* **Prompt**: Below are records to give again exactly; omit each image they contain.

* **Input data**:
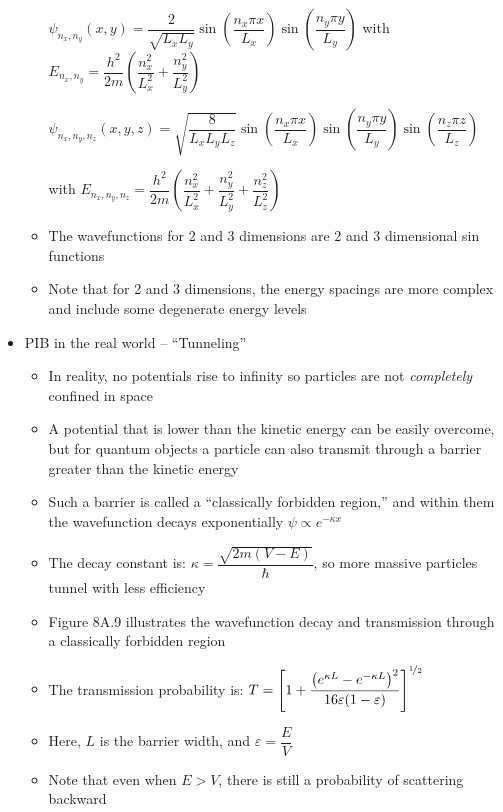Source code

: \documentclass[12pt, openany, letterpaper]{memoir}
\begin{document}
\begin{itemize}
\begin{itemize}
		 $\psi_{n_x,n_y}(x,y) =\dfrac{2}{\sqrt{L_xL_y}}\sin\left(\dfrac{n_x\pi x}{L_x}\right)\sin\left(\dfrac{n_y\pi y}{L_y}\right)$ with $E_{n_x,n_y}=\dfrac{h^2}{2m}\left(\dfrac{n_x^2}{L_x^2}+\dfrac{n_y^2}{L_y^2}\right)$
		 
		 $\psi_{n_x,n_y,n_z}(x,y,z) =\sqrt{\dfrac{8}{L_xL_yL_z}}\sin\left(\dfrac{n_x\pi x}{L_x}\right)\sin\left(\dfrac{n_y\pi y}{L_y}\right)\sin\left(\dfrac{n_z\pi z}{L_z}\right)$
		 
		 with $E_{n_x,n_y,n_z}=\dfrac{h^2}{2m}\left(\dfrac{n_x^2}{L_x^2}+\dfrac{n_y^2}{L_y^2}+\dfrac{n_z^2}{L_z^2}\right)$
		 \item The wavefunctions for 2 and 3 dimensions are 2 and 3 dimensional sin functions
		 \item Note that for 2 and 3 dimensions, the energy spacings are more complex and include some degenerate energy levels		 
	\end{itemize}
	\item PIB in the real world -- “Tunneling”
	\begin{itemize}
		\item In reality, no potentials rise to infinity so particles are not \emph{completely} confined in space
		\item A potential that is lower than the kinetic energy can be easily overcome, but for quantum objects a particle can also transmit through a barrier greater than the kinetic energy
		\item Such a barrier is called a “classically forbidden region,” and within them the wavefunction decays exponentially $\psi\propto e^{-\kappa x}$
		\item The decay constant is: $\kappa = \dfrac{\sqrt{2m(V-E)}}{\hbar}$, so more massive particles tunnel with less efficiency
		\item Figure 8A.9 illustrates the wavefunction decay and transmission through a classically forbidden region
		\item The transmission probability is: $T=\left[1+\dfrac{\left(e^{\kappa L}-e^{-\kappa L}\right)^2}{16\varepsilon(1-\varepsilon)}\right]^{\nicefrac{1}{2}}$
		\item Here, $L$ is the barrier width, and $\varepsilon=\dfrac{E}{V}$
		\item Note that even when $E>V$, there is still a probability of scattering backward
	\end{itemize}
\end{itemize}
\end{document}
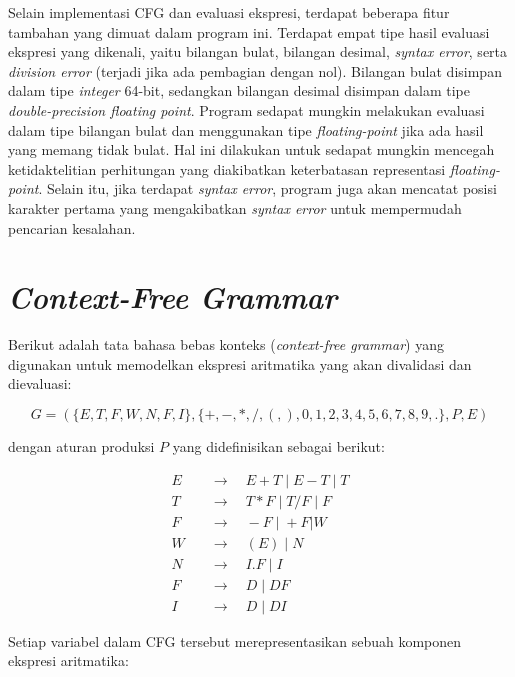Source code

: \documentclass[a4paper,titlepage]{article}
\begin{document}
		Selain implementasi CFG dan evaluasi ekspresi, terdapat beberapa fitur tambahan yang dimuat dalam program ini. Terdapat empat tipe hasil evaluasi ekspresi yang dikenali, yaitu bilangan bulat, bilangan desimal, \textit{syntax error}, serta \textit{division error} (terjadi jika ada pembagian dengan nol). Bilangan bulat disimpan dalam tipe \textit{integer} 64-bit, sedangkan bilangan desimal disimpan dalam tipe \textit{double-precision floating point}. Program sedapat mungkin melakukan evaluasi dalam tipe bilangan bulat dan menggunakan tipe \textit{floating-point} jika ada hasil yang memang tidak bulat. Hal ini dilakukan untuk sedapat mungkin mencegah ketidaktelitian perhitungan yang diakibatkan keterbatasan representasi \textit{floating-point}. Selain itu, jika terdapat \textit{syntax error}, program juga akan mencatat posisi karakter pertama yang mengakibatkan \textit{syntax error} untuk mempermudah pencarian kesalahan.

	\section{\textit{Context-Free Grammar}}

		Berikut adalah tata bahasa bebas konteks (\textit{context-free grammar}) yang digunakan untuk memodelkan ekspresi aritmatika yang akan divalidasi dan dievaluasi:

		\[G = (\{E, T, F, W, N, F, I\}, \{+, -, *, /, (, ), 0, 1, 2, 3, 4, 5, 6, 7, 8, 9, .\}, P, E)\]

		dengan aturan produksi $P$ yang didefinisikan sebagai berikut:

		\begin{align*}
			E \quad & \rightarrow \quad E+T \; | \; E-T \; | \; T \\
			T \quad & \rightarrow \quad T*F \; | \; T/F \; | \; F \\
			F \quad & \rightarrow \quad -F \; | \; +F | W \\
			W \quad & \rightarrow \quad (E) \; | \; N \\
			N \quad & \rightarrow \quad I.F \; | \; I \\
			F \quad & \rightarrow \quad D \; | \; DF \\
			I \quad & \rightarrow \quad D \; | \; DI
		\end{align*}

		Setiap variabel dalam CFG tersebut merepresentasikan sebuah komponen ekspresi aritmatika:
\end{document}
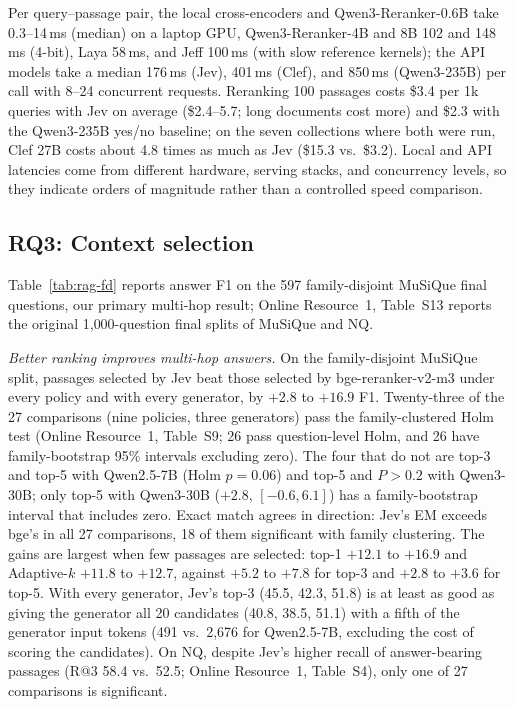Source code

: Per query--passage pair, the local cross-encoders and Qwen3-Reranker-0.6B take 0.3--14\,ms (median) on a laptop GPU, Qwen3-Reranker-4B and 8B 102 and 148\,ms (4-bit), Laya 58\,ms, and Jeff 100\,ms (with slow reference kernels); the API models take a median 176\,ms (Jev), 401\,ms (Clef), and 850\,ms (Qwen3-235B) per call with 8--24 concurrent requests. Reranking 100 passages costs \$3.4 per 1k queries with Jev on average (\$2.4--5.7; long documents cost more) and \$2.3 with the Qwen3-235B yes/no baseline; on the seven collections where both were run, Clef 27B costs about 4.8 times as much as Jev (\$15.3 vs.\ \$3.2). Local and API latencies come from different hardware, serving stacks, and concurrency levels, so they indicate orders of magnitude rather than a controlled speed comparison.




\subsection{RQ3: Context selection}

Table~\ref{tab:rag-fd} reports answer F1 on the 597 family-disjoint MuSiQue final questions, our primary multi-hop result; Online Resource~1, Table~S13 reports the original 1{,}000-question final splits of MuSiQue and NQ.

\emph{Better ranking improves multi-hop answers.} On the family-disjoint MuSiQue split, passages selected by Jev beat those selected by bge-reranker-v2-m3 under every policy and with every generator, by $+2.8$ to $+16.9$ F1. Twenty-three of the 27 comparisons (nine policies, three generators) pass the family-clustered Holm test (Online Resource~1, Table~S9; 26 pass question-level Holm, and 26 have family-bootstrap 95\% intervals excluding zero). The four that do not are top-3 and top-5 with Qwen2.5-7B (Holm $p=0.06$) and top-5 and $P>0.2$ with Qwen3-30B; only top-5 with Qwen3-30B ($+2.8$, $[-0.6,6.1]$) has a family-bootstrap interval that includes zero. Exact match agrees in direction: Jev's EM exceeds bge's in all 27 comparisons, 18 of them significant with family clustering. The gains are largest when few passages are selected: top-1 $+12.1$ to $+16.9$ and Adaptive-$k$ $+11.8$ to $+12.7$, against $+5.2$ to $+7.8$ for top-3 and $+2.8$ to $+3.6$ for top-5. With every generator, Jev's top-3 (45.5, 42.3, 51.8) is at least as good as giving the generator all 20 candidates (40.8, 38.5, 51.1) with a fifth of the generator input tokens (491 vs.\ 2{,}676 for Qwen2.5-7B, excluding the cost of scoring the candidates). On NQ, despite Jev's higher recall of answer-bearing passages (R@3 58.4 vs.\ 52.5; Online Resource~1, Table~S4), only one of 27 comparisons is significant.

* **Exercise response**:
Source code

: \documentclass[12pt, openany, letterpaper]{memoir}
\begin{document}
\begin{itemize}
\begin{itemize}
		 $\psi_{n_x,n_y}(x,y) =\dfrac{2}{\sqrt{L_xL_y}}\sin\left(\dfrac{n_x\pi x}{L_x}\right)\sin\left(\dfrac{n_y\pi y}{L_y}\right)$ with $E_{n_x,n_y}=\dfrac{h^2}{2m}\left(\dfrac{n_x^2}{L_x^2}+\dfrac{n_y^2}{L_y^2}\right)$
		 
		 $\psi_{n_x,n_y,n_z}(x,y,z) =\sqrt{\dfrac{8}{L_xL_yL_z}}\sin\left(\dfrac{n_x\pi x}{L_x}\right)\sin\left(\dfrac{n_y\pi y}{L_y}\right)\sin\left(\dfrac{n_z\pi z}{L_z}\right)$
		 
		 with $E_{n_x,n_y,n_z}=\dfrac{h^2}{2m}\left(\dfrac{n_x^2}{L_x^2}+\dfrac{n_y^2}{L_y^2}+\dfrac{n_z^2}{L_z^2}\right)$
		 \item The wavefunctions for 2 and 3 dimensions are 2 and 3 dimensional sin functions
		 \item Note that for 2 and 3 dimensions, the energy spacings are more complex and include some degenerate energy levels		 
	\end{itemize}
	\item PIB in the real world -- “Tunneling”
	\begin{itemize}
		\item In reality, no potentials rise to infinity so particles are not \emph{completely} confined in space
		\item A potential that is lower than the kinetic energy can be easily overcome, but for quantum objects a particle can also transmit through a barrier greater than the kinetic energy
		\item Such a barrier is called a “classically forbidden region,” and within them the wavefunction decays exponentially $\psi\propto e^{-\kappa x}$
		\item The decay constant is: $\kappa = \dfrac{\sqrt{2m(V-E)}}{\hbar}$, so more massive particles tunnel with less efficiency
		\item Figure 8A.9 illustrates the wavefunction decay and transmission through a classically forbidden region
		\item The transmission probability is: $T=\left[1+\dfrac{\left(e^{\kappa L}-e^{-\kappa L}\right)^2}{16\varepsilon(1-\varepsilon)}\right]^{\nicefrac{1}{2}}$
		\item Here, $L$ is the barrier width, and $\varepsilon=\dfrac{E}{V}$
		\item Note that even when $E>V$, there is still a probability of scattering backward
	\end{itemize}
\end{itemize}
\end{document}
Source code

: \documentclass[a4paper,titlepage]{article}
\begin{document}
		Selain implementasi CFG dan evaluasi ekspresi, terdapat beberapa fitur tambahan yang dimuat dalam program ini. Terdapat empat tipe hasil evaluasi ekspresi yang dikenali, yaitu bilangan bulat, bilangan desimal, \textit{syntax error}, serta \textit{division error} (terjadi jika ada pembagian dengan nol). Bilangan bulat disimpan dalam tipe \textit{integer} 64-bit, sedangkan bilangan desimal disimpan dalam tipe \textit{double-precision floating point}. Program sedapat mungkin melakukan evaluasi dalam tipe bilangan bulat dan menggunakan tipe \textit{floating-point} jika ada hasil yang memang tidak bulat. Hal ini dilakukan untuk sedapat mungkin mencegah ketidaktelitian perhitungan yang diakibatkan keterbatasan representasi \textit{floating-point}. Selain itu, jika terdapat \textit{syntax error}, program juga akan mencatat posisi karakter pertama yang mengakibatkan \textit{syntax error} untuk mempermudah pencarian kesalahan.

	\section{\textit{Context-Free Grammar}}

		Berikut adalah tata bahasa bebas konteks (\textit{context-free grammar}) yang digunakan untuk memodelkan ekspresi aritmatika yang akan divalidasi dan dievaluasi:

		\[G = (\{E, T, F, W, N, F, I\}, \{+, -, *, /, (, ), 0, 1, 2, 3, 4, 5, 6, 7, 8, 9, .\}, P, E)\]

		dengan aturan produksi $P$ yang didefinisikan sebagai berikut:

		\begin{align*}
			E \quad & \rightarrow \quad E+T \; | \; E-T \; | \; T \\
			T \quad & \rightarrow \quad T*F \; | \; T/F \; | \; F \\
			F \quad & \rightarrow \quad -F \; | \; +F | W \\
			W \quad & \rightarrow \quad (E) \; | \; N \\
			N \quad & \rightarrow \quad I.F \; | \; I \\
			F \quad & \rightarrow \quad D \; | \; DF \\
			I \quad & \rightarrow \quad D \; | \; DI
		\end{align*}

		Setiap variabel dalam CFG tersebut merepresentasikan sebuah komponen ekspresi aritmatika:
\end{document}
Source code

: Per query--passage pair, the local cross-encoders and Qwen3-Reranker-0.6B take 0.3--14\,ms (median) on a laptop GPU, Qwen3-Reranker-4B and 8B 102 and 148\,ms (4-bit), Laya 58\,ms, and Jeff 100\,ms (with slow reference kernels); the API models take a median 176\,ms (Jev), 401\,ms (Clef), and 850\,ms (Qwen3-235B) per call with 8--24 concurrent requests. Reranking 100 passages costs \$3.4 per 1k queries with Jev on average (\$2.4--5.7; long documents cost more) and \$2.3 with the Qwen3-235B yes/no baseline; on the seven collections where both were run, Clef 27B costs about 4.8 times as much as Jev (\$15.3 vs.\ \$3.2). Local and API latencies come from different hardware, serving stacks, and concurrency levels, so they indicate orders of magnitude rather than a controlled speed comparison.




\subsection{RQ3: Context selection}

Table~\ref{tab:rag-fd} reports answer F1 on the 597 family-disjoint MuSiQue final questions, our primary multi-hop result; Online Resource~1, Table~S13 reports the original 1{,}000-question final splits of MuSiQue and NQ.

\emph{Better ranking improves multi-hop answers.} On the family-disjoint MuSiQue split, passages selected by Jev beat those selected by bge-reranker-v2-m3 under every policy and with every generator, by $+2.8$ to $+16.9$ F1. Twenty-three of the 27 comparisons (nine policies, three generators) pass the family-clustered Holm test (Online Resource~1, Table~S9; 26 pass question-level Holm, and 26 have family-bootstrap 95\% intervals excluding zero). The four that do not are top-3 and top-5 with Qwen2.5-7B (Holm $p=0.06$) and top-5 and $P>0.2$ with Qwen3-30B; only top-5 with Qwen3-30B ($+2.8$, $[-0.6,6.1]$) has a family-bootstrap interval that includes zero. Exact match agrees in direction: Jev's EM exceeds bge's in all 27 comparisons, 18 of them significant with family clustering. The gains are largest when few passages are selected: top-1 $+12.1$ to $+16.9$ and Adaptive-$k$ $+11.8$ to $+12.7$, against $+5.2$ to $+7.8$ for top-3 and $+2.8$ to $+3.6$ for top-5. With every generator, Jev's top-3 (45.5, 42.3, 51.8) is at least as good as giving the generator all 20 candidates (40.8, 38.5, 51.1) with a fifth of the generator input tokens (491 vs.\ 2{,}676 for Qwen2.5-7B, excluding the cost of scoring the candidates). On NQ, despite Jev's higher recall of answer-bearing passages (R@3 58.4 vs.\ 52.5; Online Resource~1, Table~S4), only one of 27 comparisons is significant.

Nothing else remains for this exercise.